Tableau 1 : Les quantités globales des déchets générés et les ratios journaliers dans les deux résidences.
Résidence universitaire Ex-Habitat |
Résidence universitaire Hasnaoua 2 |
||||||
Q (Kg) |
N.P |
J |
Ratio |
Q (Kg) |
N.P |
J |
Ratio |
1013,43 kg |
485 |
7 |
0,29 |
1459,94 |
804 |
8 |
0,22 |
Q : Quantité totale des déchets ; N.P : Nombre de personnes ; J : Nombre de jours
15La figure 5 illustre les proportions des déchets générés dans les restaurants des deux résidences au moment des déjeuners et des dîners et la figure 6 présente le pourcentage de chaque fraction.
Figure 5 : Proportions des déchets générés dans les restaurants pendant les déjeuners et les dîners.
Figure 6 : Proportion de chaque fraction des déchets générée au niveau des deux restaurants.

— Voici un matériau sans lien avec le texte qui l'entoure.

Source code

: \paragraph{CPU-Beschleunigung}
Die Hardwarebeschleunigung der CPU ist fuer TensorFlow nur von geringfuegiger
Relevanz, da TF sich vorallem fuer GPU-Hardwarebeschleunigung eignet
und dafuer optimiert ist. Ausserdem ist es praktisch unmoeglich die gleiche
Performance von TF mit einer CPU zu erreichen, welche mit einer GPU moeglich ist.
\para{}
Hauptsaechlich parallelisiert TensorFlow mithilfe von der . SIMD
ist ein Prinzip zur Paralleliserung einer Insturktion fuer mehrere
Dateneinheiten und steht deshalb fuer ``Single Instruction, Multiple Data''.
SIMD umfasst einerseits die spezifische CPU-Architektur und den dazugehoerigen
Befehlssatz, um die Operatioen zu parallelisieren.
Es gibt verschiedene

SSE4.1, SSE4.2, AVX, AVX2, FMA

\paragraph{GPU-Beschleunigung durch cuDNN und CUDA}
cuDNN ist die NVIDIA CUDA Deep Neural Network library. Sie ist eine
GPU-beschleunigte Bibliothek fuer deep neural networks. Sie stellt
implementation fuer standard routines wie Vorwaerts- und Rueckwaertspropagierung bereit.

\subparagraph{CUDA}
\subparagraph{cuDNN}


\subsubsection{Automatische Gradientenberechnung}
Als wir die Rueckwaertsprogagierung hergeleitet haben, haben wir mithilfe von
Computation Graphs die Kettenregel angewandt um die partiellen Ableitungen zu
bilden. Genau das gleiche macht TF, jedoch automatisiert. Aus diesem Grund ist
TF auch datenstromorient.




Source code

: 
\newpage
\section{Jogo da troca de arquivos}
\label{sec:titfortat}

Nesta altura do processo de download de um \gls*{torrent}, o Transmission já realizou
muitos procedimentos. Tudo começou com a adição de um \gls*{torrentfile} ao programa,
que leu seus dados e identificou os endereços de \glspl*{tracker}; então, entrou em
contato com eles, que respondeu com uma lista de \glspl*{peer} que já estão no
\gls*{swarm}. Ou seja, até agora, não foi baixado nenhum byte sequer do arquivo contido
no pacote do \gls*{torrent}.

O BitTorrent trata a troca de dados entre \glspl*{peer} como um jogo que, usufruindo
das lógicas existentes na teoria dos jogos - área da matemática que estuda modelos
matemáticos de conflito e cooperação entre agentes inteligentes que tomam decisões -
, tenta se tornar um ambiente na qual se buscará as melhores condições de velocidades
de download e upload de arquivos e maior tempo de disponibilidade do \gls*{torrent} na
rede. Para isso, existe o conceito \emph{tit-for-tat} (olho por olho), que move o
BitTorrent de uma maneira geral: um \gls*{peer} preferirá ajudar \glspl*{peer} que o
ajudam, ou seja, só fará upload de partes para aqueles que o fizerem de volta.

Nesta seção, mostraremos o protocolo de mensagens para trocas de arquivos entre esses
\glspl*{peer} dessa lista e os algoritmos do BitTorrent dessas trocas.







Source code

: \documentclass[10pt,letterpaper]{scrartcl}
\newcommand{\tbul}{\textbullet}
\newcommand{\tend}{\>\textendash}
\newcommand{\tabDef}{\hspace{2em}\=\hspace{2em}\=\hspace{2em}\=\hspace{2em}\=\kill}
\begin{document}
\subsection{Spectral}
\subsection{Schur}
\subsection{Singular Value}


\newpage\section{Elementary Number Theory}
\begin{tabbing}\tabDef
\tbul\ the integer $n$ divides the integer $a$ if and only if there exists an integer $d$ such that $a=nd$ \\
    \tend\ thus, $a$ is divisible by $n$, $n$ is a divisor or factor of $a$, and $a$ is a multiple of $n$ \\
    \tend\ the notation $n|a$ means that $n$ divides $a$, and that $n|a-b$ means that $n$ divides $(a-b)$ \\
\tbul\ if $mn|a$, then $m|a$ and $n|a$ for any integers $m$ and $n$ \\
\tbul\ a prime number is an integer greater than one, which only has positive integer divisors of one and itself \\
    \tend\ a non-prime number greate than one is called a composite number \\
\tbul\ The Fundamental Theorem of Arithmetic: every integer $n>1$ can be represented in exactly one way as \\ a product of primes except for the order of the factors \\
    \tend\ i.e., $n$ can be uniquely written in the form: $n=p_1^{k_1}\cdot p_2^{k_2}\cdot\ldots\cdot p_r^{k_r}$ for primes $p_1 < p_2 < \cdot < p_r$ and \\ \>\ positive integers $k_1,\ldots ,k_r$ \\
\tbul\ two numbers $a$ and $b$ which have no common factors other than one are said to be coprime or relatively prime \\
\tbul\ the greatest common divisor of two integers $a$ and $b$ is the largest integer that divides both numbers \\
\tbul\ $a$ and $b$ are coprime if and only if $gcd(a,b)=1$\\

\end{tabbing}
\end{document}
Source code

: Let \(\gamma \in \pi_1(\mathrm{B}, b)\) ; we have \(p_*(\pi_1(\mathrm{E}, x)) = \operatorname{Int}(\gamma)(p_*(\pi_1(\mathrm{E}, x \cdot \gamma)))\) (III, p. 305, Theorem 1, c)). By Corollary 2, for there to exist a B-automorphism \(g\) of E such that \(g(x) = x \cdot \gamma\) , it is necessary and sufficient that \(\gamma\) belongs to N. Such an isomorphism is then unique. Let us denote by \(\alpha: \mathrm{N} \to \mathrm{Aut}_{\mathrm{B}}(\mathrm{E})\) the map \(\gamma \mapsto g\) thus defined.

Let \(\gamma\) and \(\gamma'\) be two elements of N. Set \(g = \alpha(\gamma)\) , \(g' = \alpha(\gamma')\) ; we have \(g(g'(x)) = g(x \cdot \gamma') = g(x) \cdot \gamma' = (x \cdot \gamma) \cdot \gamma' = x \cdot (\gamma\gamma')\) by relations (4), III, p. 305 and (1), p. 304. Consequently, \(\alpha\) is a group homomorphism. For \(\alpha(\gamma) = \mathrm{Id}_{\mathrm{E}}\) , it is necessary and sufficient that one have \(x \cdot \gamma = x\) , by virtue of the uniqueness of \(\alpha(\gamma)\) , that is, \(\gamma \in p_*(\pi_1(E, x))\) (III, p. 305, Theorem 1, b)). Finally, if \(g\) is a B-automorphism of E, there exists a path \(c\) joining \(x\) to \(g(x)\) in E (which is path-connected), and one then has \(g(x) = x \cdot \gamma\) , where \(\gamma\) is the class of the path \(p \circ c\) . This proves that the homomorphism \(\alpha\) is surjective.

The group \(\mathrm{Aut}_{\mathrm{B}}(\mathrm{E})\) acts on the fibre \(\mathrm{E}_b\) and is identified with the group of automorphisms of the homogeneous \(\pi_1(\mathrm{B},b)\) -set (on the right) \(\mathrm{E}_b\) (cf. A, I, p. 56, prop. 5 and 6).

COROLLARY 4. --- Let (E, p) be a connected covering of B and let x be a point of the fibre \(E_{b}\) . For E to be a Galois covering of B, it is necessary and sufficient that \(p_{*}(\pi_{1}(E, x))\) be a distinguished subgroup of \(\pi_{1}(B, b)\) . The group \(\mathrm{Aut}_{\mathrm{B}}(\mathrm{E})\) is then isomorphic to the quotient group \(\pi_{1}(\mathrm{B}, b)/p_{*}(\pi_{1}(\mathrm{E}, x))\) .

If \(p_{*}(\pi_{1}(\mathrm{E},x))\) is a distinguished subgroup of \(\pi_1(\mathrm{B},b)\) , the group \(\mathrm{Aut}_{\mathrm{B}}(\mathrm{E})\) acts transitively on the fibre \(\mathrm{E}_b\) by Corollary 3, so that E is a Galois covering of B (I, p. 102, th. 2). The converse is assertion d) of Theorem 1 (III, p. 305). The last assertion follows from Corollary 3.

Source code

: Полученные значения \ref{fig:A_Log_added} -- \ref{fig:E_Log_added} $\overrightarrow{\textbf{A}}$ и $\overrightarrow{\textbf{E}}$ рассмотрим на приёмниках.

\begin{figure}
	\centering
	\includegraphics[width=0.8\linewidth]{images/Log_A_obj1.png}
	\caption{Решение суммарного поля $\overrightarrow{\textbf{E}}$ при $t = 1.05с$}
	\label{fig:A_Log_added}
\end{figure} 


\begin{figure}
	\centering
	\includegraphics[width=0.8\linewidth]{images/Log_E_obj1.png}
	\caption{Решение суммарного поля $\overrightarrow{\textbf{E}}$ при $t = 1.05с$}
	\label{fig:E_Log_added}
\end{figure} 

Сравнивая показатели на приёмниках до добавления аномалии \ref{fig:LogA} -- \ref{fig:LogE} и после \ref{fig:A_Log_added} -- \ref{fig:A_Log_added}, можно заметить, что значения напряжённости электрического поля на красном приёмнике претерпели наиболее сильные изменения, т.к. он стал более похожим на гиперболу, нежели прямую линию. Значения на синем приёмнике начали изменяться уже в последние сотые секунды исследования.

16Les résultats de la caractérisation typologique des déchets produits dans les différentes infrastructures de la résidence universitaire Ex-Habitat sont présentés dans la figure 7 et les proportions de chaque type de déchets générés au niveau de toute la résidence universitaire sont représentées par la figure 8.
Figure 7 : Types de déchets générés au niveau des infrastructures de l’Ex-Habitat
Figure 8 : Proportions des types de déchets générés au niveau de toute la résidence Ex-Habitat.
Essais de compostage
17Les résultats du suivi des paramètres de compostage dans les deux résidences universitaires sont présentés par les figures 9, 10 et 11.
Figure 9 : Évolution de la température durant le processus de compostage dans les deux résidences universitaires.
Figure 10 : Évolution du poids des biodéchets en décomposition au niveau de l’Ex-Habitat.
Figure 11 : Evolution du pH moyen des composts au niveau de Hasnaoua 2.
Discussion
18La différence dans les quantités de déchets générés dans les deux résidences lors de l’étude de caractérisation est d’abord due au nombre d’étudiants résidents. En effet, 2535 étudiants ont été recensés à Hasnaoua 2 contre seulement 360 pour la résidence Ex-habitat. Les deux ratios journaliers obtenus sont presque identiques (0,28 kg/p/j pour la résidence Ex-Habitat et 0,22 kg/p/j pour la résidence Hasnaoua 2). La connaissance de la quantité générée, de la nature des déchets qui composent le gisement et du ratio journalier permet une meilleure gestion des déchets ménagers et assimilés.
19La figure 5.(a) montre que dans la résidence Ex-Habitat, les étudiants génèrent beaucoup plus de déchets au moment du dîner qu’au déjeuner (52,82% et 47,18% respectivement), cela pourrait s’expliquer par le fait que la plupart d’entre eux se trouvent en dehors de la résidence durant la journée (ils rejoignent les campus et les facultés) et donc ne prennent pas leurs repas au niveau du restaurant de la résidence contrairement au soir, où les étudiants regagnent la résidence et y prennent leurs dîners. Aussi, la nuit, les étudiants de l’institut d’architecture qui se trouve à proximité de la cité universitaire viennent dîner au restaurant de cette dernière. Par contre, au niveau de la résidence Hasnaoua 2 (figure 5.b), c’est au moment du déjeuner que les déchets sont générés en grandes quantités (58,70%) par rapport au dîner (41,30%).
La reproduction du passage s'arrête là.